Update that Plumbing!
If you own a Brick Rambler in Brigham City, there is a good chance it is an old home and most likely it has the original plumbing. Quick history lesson of Brigham City, during the late 1950's to 1970's Thiokol Chemical Corporation's opened it's doors creating new jobs in Box Elder County and creating population increase in Brigham about doubling homes built in its first year. This is the time frame were we see most brick ramblers that are built. With that age of the home, we see some older home issues, the one I am focusing on is (as the title states) plumbing.
I have to disclose, I am not a plumber or a contractor. I am not licensed in telling you how to fix it. I will provide at the bottom, links of were I gathered this information and have my opinion on its affect on your home value as an agent. If you need any type of plumbing work done or have questions, please direct them to a professional in this field.
Plumbing consists of two ways water travels. Water coming into the home and water leaving the home. For the rest of the article, I will refer plumbing coming in as water lines and plumbing leaving as sewer lines.

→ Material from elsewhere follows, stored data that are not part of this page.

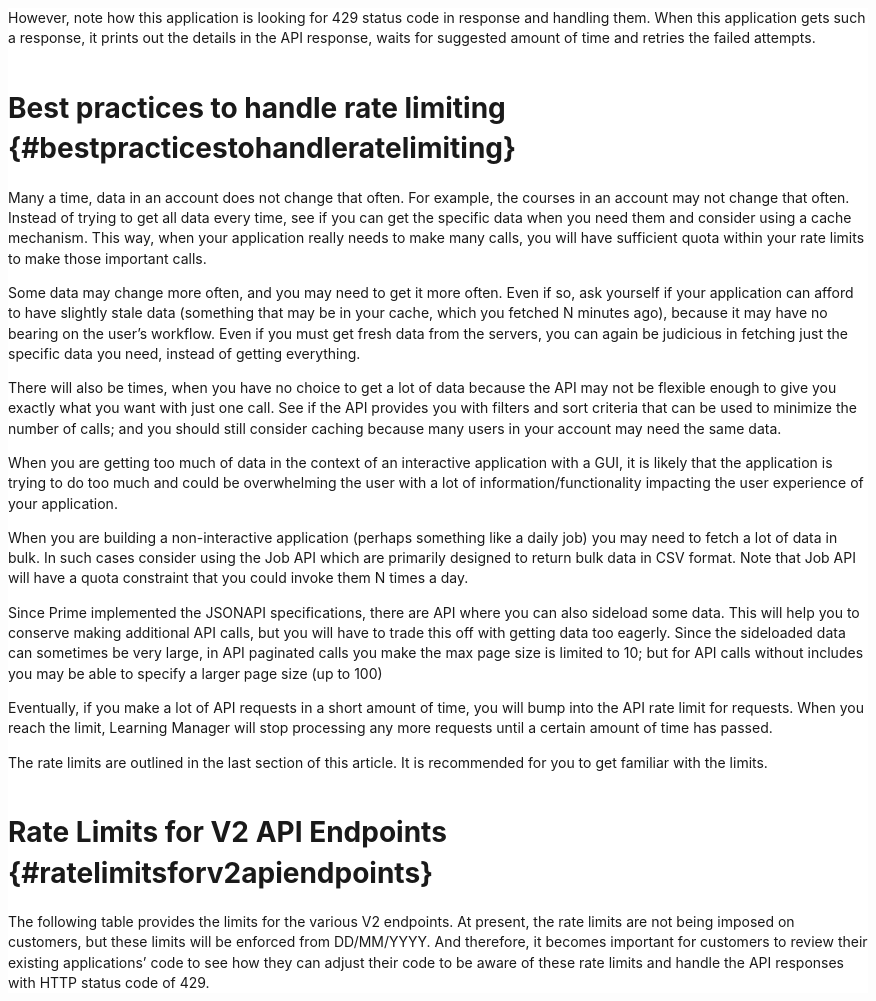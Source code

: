 However,&nbsp;note how this application is looking for 429 status code in response and handling them. When this application gets such a response, it prints out the details in the API response, waits for&nbsp;suggested amount of time&nbsp;and retries the failed attempts.

# Best practices to handle rate limiting {#bestpracticestohandleratelimiting}

Many a time, data in an account does not change that often. For example, the courses in an account may not change that often. Instead of trying to get all data every time, see if you can get the specific data when you need them and consider using a cache mechanism. This way, when your application really needs to make many calls, you will have sufficient quota within your rate limits to make those important calls.

Some data may change more often, and you may need to get it more often. Even if so, ask yourself if your application can afford to have slightly stale data (something that may be in your cache, which you fetched N minutes ago), because it may have no bearing on the user’s workflow. Even if you must get fresh data from the servers, you can again be judicious in fetching just the specific data you need, instead of getting everything.&nbsp;

There will also be times, when you have no choice to get a lot of data because the API may not be flexible enough to give you exactly what you want with just one call. See if the API provides you with filters and sort criteria that can be used to minimize the number of calls; and you should still consider caching because many users in your account may need the same data.

When you are getting too much of data in the context of an interactive application with a GUI, it is likely that the application is trying to do too much and could be overwhelming the user with a lot of information/functionality impacting the user experience of your application.&nbsp;

When you are building a non-interactive application (perhaps something like a daily job) you may need to fetch a lot of data in bulk. In such cases consider using the Job API which are primarily designed to return bulk data in CSV format. Note that Job API will have a quota constraint that you could invoke them N times a day.

Since Prime implemented the JSONAPI specifications, there are API where you can also sideload some data. This will help you to conserve making additional API calls, but you will have to trade this off with getting data too eagerly. Since the sideloaded data can sometimes be very large, in API paginated calls you make the max page size is limited to 10; but for API calls without includes you may be able to specify a larger page size (up to 100)&nbsp;

Eventually, if you make a lot of API requests in a short amount of time, you will bump into the API rate limit for requests. When you reach the limit, Learning Manager will stop processing any more requests until a certain amount of time has passed.

The rate limits are outlined in the&nbsp;last section of this article. It is recommended for you to get familiar with the limits.&nbsp;&nbsp;

# Rate Limits for V2 API Endpoints {#ratelimitsforv2apiendpoints}

The following table provides the limits for the various V2 endpoints. At present, the rate limits are not being imposed on customers, but these limits will be enforced from DD/MM/YYYY. And therefore, it becomes important for customers to review their existing applications’ code to see how they can adjust their code to be&nbsp;aware of these rate limits and handle the API responses with HTTP status code of 429.
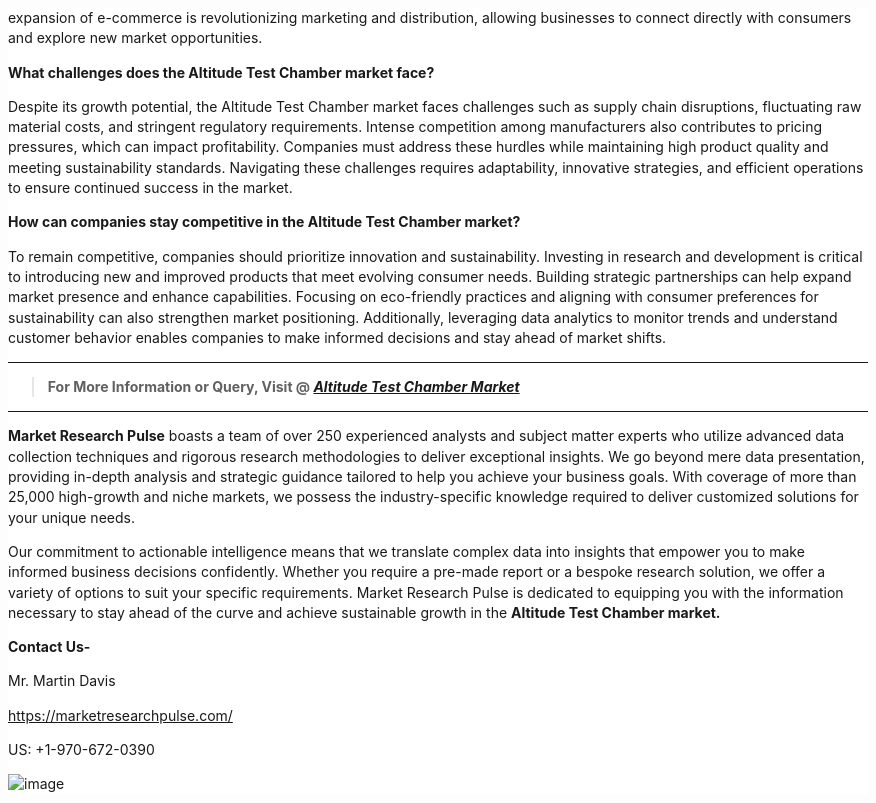 expansion of e-commerce is revolutionizing marketing and distribution, allowing businesses to connect directly with consumers and explore new market opportunities.</p><p><strong>What challenges does the Altitude Test Chamber market face?</strong></p><p>Despite its growth potential, the Altitude Test Chamber market faces challenges such as supply chain disruptions, fluctuating raw material costs, and stringent regulatory requirements. Intense competition among manufacturers also contributes to pricing pressures, which can impact profitability. Companies must address these hurdles while maintaining high product quality and meeting sustainability standards. Navigating these challenges requires adaptability, innovative strategies, and efficient operations to ensure continued success in the market.</p><p><strong>How can companies stay competitive in the Altitude Test Chamber market?</strong></p><p>To remain competitive, companies should prioritize innovation and sustainability. Investing in research and development is critical to introducing new and improved products that meet evolving consumer needs. Building strategic partnerships can help expand market presence and enhance capabilities. Focusing on eco-friendly practices and aligning with consumer preferences for sustainability can also strengthen market positioning. Additionally, leveraging data analytics to monitor trends and understand customer behavior enables companies to make informed decisions and stay ahead of market shifts.</p><hr /><blockquote><p><strong>For More Information or Query, Visit @&nbsp;<em><a href="https://marketresearchpulse.com/report/103871/altitude-test-chamber-market?utm_source=Linkedin&utm_medium=052">Altitude Test Chamber Market</a></em></strong></p></blockquote><hr /><p><strong>Market Research Pulse</strong> boasts a team of over 250 experienced analysts and subject matter experts who utilize advanced data collection techniques and rigorous research methodologies to deliver exceptional insights. We go beyond mere data presentation, providing in-depth analysis and strategic guidance tailored to help you achieve your business goals. With coverage of more than 25,000 high-growth and niche markets, we possess the industry-specific knowledge required to deliver customized solutions for your unique needs.</p><p>Our commitment to actionable intelligence means that we translate complex data into insights that empower you to make informed business decisions confidently. Whether you require a pre-made report or a bespoke research solution, we offer a variety of options to suit your specific requirements. Market Research Pulse is dedicated to equipping you with the information necessary to stay ahead of the curve and achieve sustainable growth in the <strong>Altitude Test Chamber market.</strong></p><p><strong>Contact Us-</strong></p><p>Mr. Martin Davis</p><p>https://marketresearchpulse.com/</p><p>US: +1-970-672-0390</p>
![image](https://github.com/user-attachments/assets/80853793-77a8-4574-8e82-2957acc3a60c)

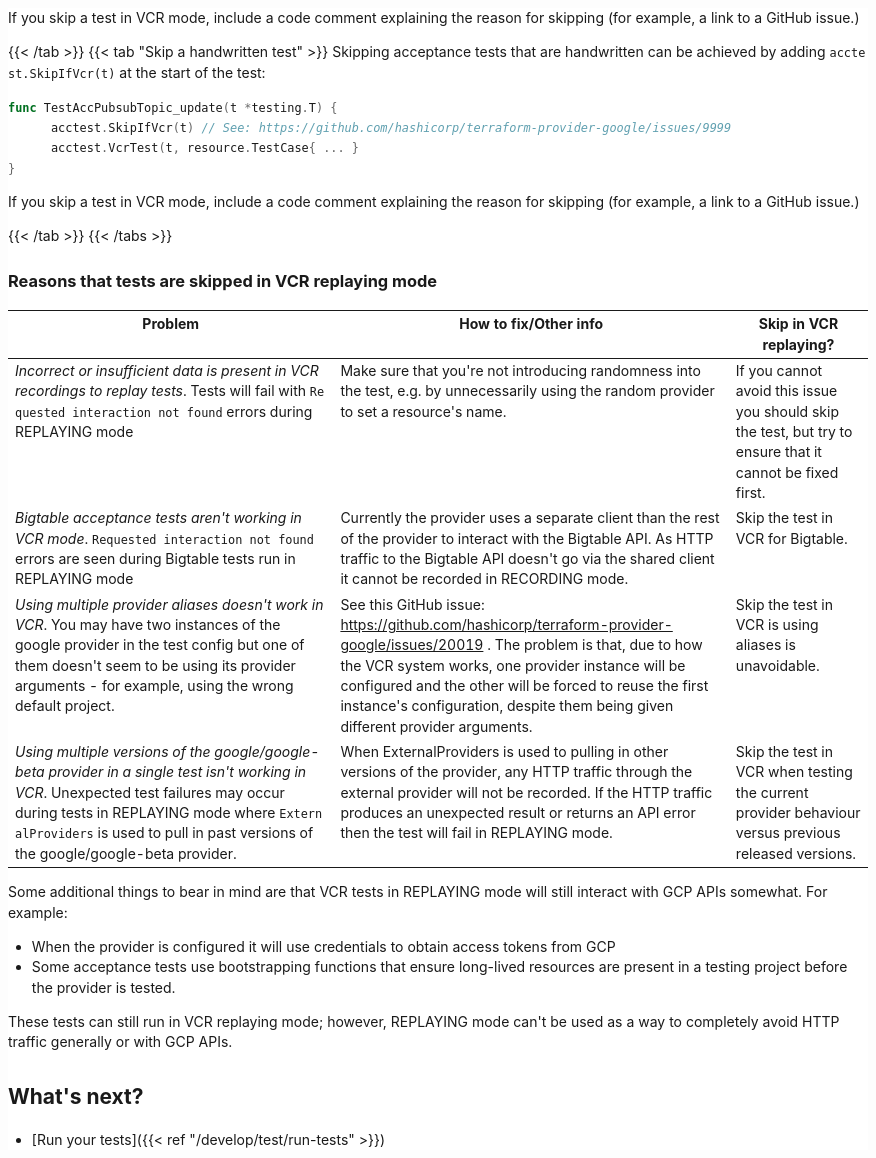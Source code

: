    If you skip a test in VCR mode, include a code comment explaining the reason for skipping (for example, a link to a GitHub issue.)

   {{< /tab >}}
   {{< tab "Skip a handwritten test" >}}
   Skipping acceptance tests that are handwritten can be achieved by adding `acctest.SkipIfVcr(t)` at the start of the test:

   ```go
   func TestAccPubsubTopic_update(t *testing.T) {
         acctest.SkipIfVcr(t) // See: https://github.com/hashicorp/terraform-provider-google/issues/9999
         acctest.VcrTest(t, resource.TestCase{ ... }
   }
   ```

   If you skip a test in VCR mode, include a code comment explaining the reason for skipping (for example, a link to a GitHub issue.)

   {{< /tab >}}
{{< /tabs >}}

### Reasons that tests are skipped in VCR replaying mode

| Problem                                          | How to fix/Other info  | Skip in VCR replaying? |
| ------------------------------------------------ | ---------------------- |------------- |
| *Incorrect or insufficient data is present in VCR recordings to replay tests*.  Tests will fail with `Requested interaction not found` errors during REPLAYING mode | Make sure that you're not introducing randomness into the test, e.g. by unnecessarily using the random provider to set a resource's name.| If you cannot avoid this issue you should skip the test, but try to ensure that it cannot be fixed first.|
*Bigtable acceptance tests aren't working in VCR mode*. `Requested interaction not found` errors are seen during Bigtable tests run in REPLAYING mode | Currently the provider uses a separate client than the rest of the provider to interact with the Bigtable API. As HTTP traffic to the Bigtable API doesn't go via the shared client it cannot be recorded in RECORDING mode.| Skip the test in VCR for Bigtable. |
| *Using multiple provider aliases doesn't work in VCR*. You may have two instances of the google provider in the test config but one of them doesn't seem to be using its provider arguments - for example, using the wrong default project. | See this GitHub issue: https://github.com/hashicorp/terraform-provider-google/issues/20019 . The problem is that, due to how the VCR system works, one provider instance will be configured and the other will be forced to reuse the first instance's configuration, despite them being given different provider arguments. |  Skip the test in VCR is using aliases is unavoidable. |
| *Using multiple versions of the google/google-beta provider in a single test isn't working in VCR*. Unexpected test failures may occur during tests in REPLAYING mode where `ExternalProviders` is used to pull in past versions of the google/google-beta provider. | When ExternalProviders is used to pulling in other versions of the provider, any HTTP traffic through the external provider will not be recorded. If the HTTP traffic produces an unexpected result or returns an API error then the test will fail in REPLAYING mode. | Skip the test in VCR when testing the current provider behaviour versus previous released versions. |

Some additional things to bear in mind are that VCR tests in REPLAYING mode will still interact with GCP APIs somewhat. For example:

- When the provider is configured it will use credentials to obtain access tokens from GCP
- Some acceptance tests use bootstrapping functions that ensure long-lived resources are present in a testing project before the provider is tested.

These tests can still run in VCR replaying mode; however, REPLAYING mode can't be used as a way to completely avoid HTTP traffic generally or with GCP APIs.


## What's next?

- [Run your tests]({{< ref "/develop/test/run-tests" >}})

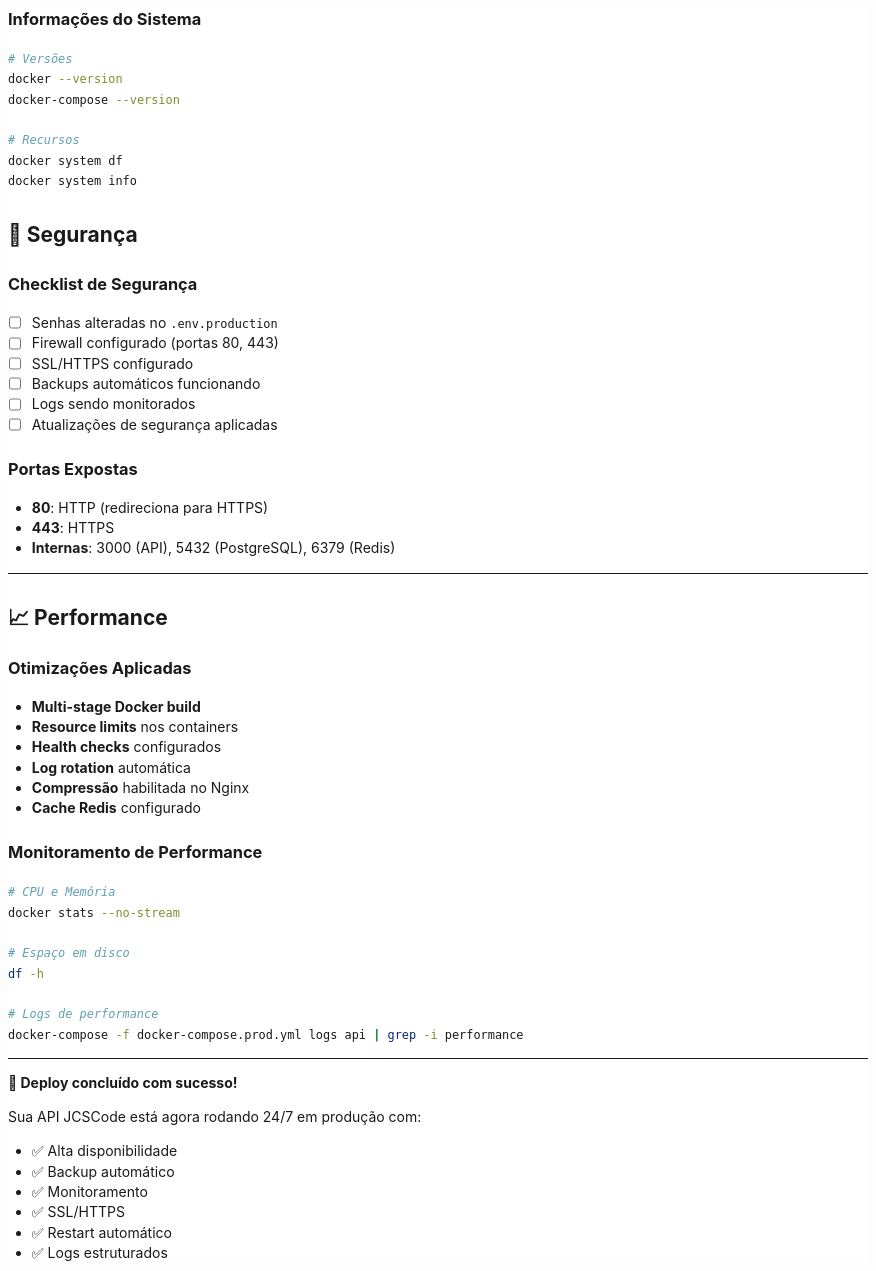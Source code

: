 ### Informações do Sistema
```bash
# Versões
docker --version
docker-compose --version

# Recursos
docker system df
docker system info
```

## 🔐 Segurança

### Checklist de Segurança
- [ ] Senhas alteradas no `.env.production`
- [ ] Firewall configurado (portas 80, 443)
- [ ] SSL/HTTPS configurado
- [ ] Backups automáticos funcionando
- [ ] Logs sendo monitorados
- [ ] Atualizações de segurança aplicadas

### Portas Expostas
- **80**: HTTP (redireciona para HTTPS)
- **443**: HTTPS
- **Internas**: 3000 (API), 5432 (PostgreSQL), 6379 (Redis)

---

## 📈 Performance

### Otimizações Aplicadas
- **Multi-stage Docker build**
- **Resource limits** nos containers
- **Health checks** configurados
- **Log rotation** automática
- **Compressão** habilitada no Nginx
- **Cache Redis** configurado

### Monitoramento de Performance
```bash
# CPU e Memória
docker stats --no-stream

# Espaço em disco
df -h

# Logs de performance
docker-compose -f docker-compose.prod.yml logs api | grep -i performance
```

---

**🎉 Deploy concluído com sucesso!**

Sua API JCSCode está agora rodando 24/7 em produção com:
- ✅ Alta disponibilidade
- ✅ Backup automático
- ✅ Monitoramento
- ✅ SSL/HTTPS
- ✅ Restart automático
- ✅ Logs estruturados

Plumbing technology has changed since installation was made on those older brick ramblers. Most likely during that time frame those water lines are made with Galvanized Steel with copper fittings. Though, that depends on the age of your home and the builder, you may have either older plumbing pipes or some of the plastic piping (polybutylene) from the 70's. Both have their issues. The polybutylene most likely would have already burst and it wasn't common until the 80's. Most Brick ramblers have galvanized steel.
Galvanized Steel pipes are durable but their life expectancy is not usually exceeding 60 years and can break long before then. The coating on the piping that protects it against corrosion has long been washed off and they can be rusting from the inside becoming very brittle. Waterline blockage or a lose in water pressure could be a sign of a rusting water line.
For sewer lines in brick ramblers the most common you will see is cast iron though there are other options. Cast iron is thick metal pipe that can look nice on the outside but its internals could be rusting away and it can be nearly impossible to tell until you have some blockage. Not to mention any ground shifts that could have disconnected pipes or effected the gravitational flow of the pipes. ( part of the pipe shifted up so that water cannot flow downward to where it needs to go.) Even plant life and its roots can cause major backups on the house.
You have an older home. Its components are not new. It is going to need maintenance and replacements. Like anything older, some of those same parts are not commonly used anymore making it expensive. Also there is a reason why builders upgraded to a different material. A safe bet is replacing those older parts with new more advanced parts to keep your house in good shape. Water is one of the most destructive forces on a home. Don't risk it on yours. Your pipes could last you for as long as you live there or they could burst tomorrow. Its going to be cheaper to change piping then fix all the destruction a burst pipe has made. So make your choice.
My personal suggestion because of my comfort level, is to price out the cost for replacing that plumbing and start saving. Changing out all the water lines can be cumbersome especially if you have a finished basement where the lines are already closed into the walls of the home. Pricing will vary greatly because of that. Get a professional to get you a quote so you know the numbers. Sewer lines can also be difficult. Sometimes it can be as easy as running a new inner sewer line through your old one( a lining that will not rust) or it can mean digging into your yard (or more) to replace it. So get an idea on pricing for your particular home and start making the necessary plans to be financially ready to replace it. (Another thing to think about, is how long you are intending on living in the home. If you are planning on moving soon, the cost may not financially make sense.)
As a Real Estate Agent my view on the effect on your home value for replacing those older materials is double sided. A lot of it plays fully on your situation. If you are planning on moving soon, that large of an expenses you wont recuperate in the sale of your home. If you are planning on staying for a while the appreciation of your property will eventually compensate for the cost of replacing.
Does it effect the value of your home? YES! but not in the way that you may think. Though it could potentially add a dollar amount to your home it isn't a set amount. So pricing a home comes from taking a here and now snapshot of the market and homes similar to yours that sold and what price they sold at. So the big question is, will that updated plumbing cause an appraiser to compare your home to other homes with updated plumbing? Most likely not.
What it will effect is the you will get more enticed buyers. I've had buyers that are turned off from a home because of the older details such at that. They want the updated material so that they feel safe about their home. I also have had buyers that aren't as weary about those details. So with updated lines you get both those sets of buyers. So you draw more of a crowd.
To be completely straightforward. In this market, it truly doesn't have a strong effect on the value of your home. Your home will sell in this market, and the general type of buyers who are looking at brick ramblers are not extremely picky about those details. So my suggestion is if you plan on living in the home for and extended period of time, to update the plumbing to keep from having major repairs in the future.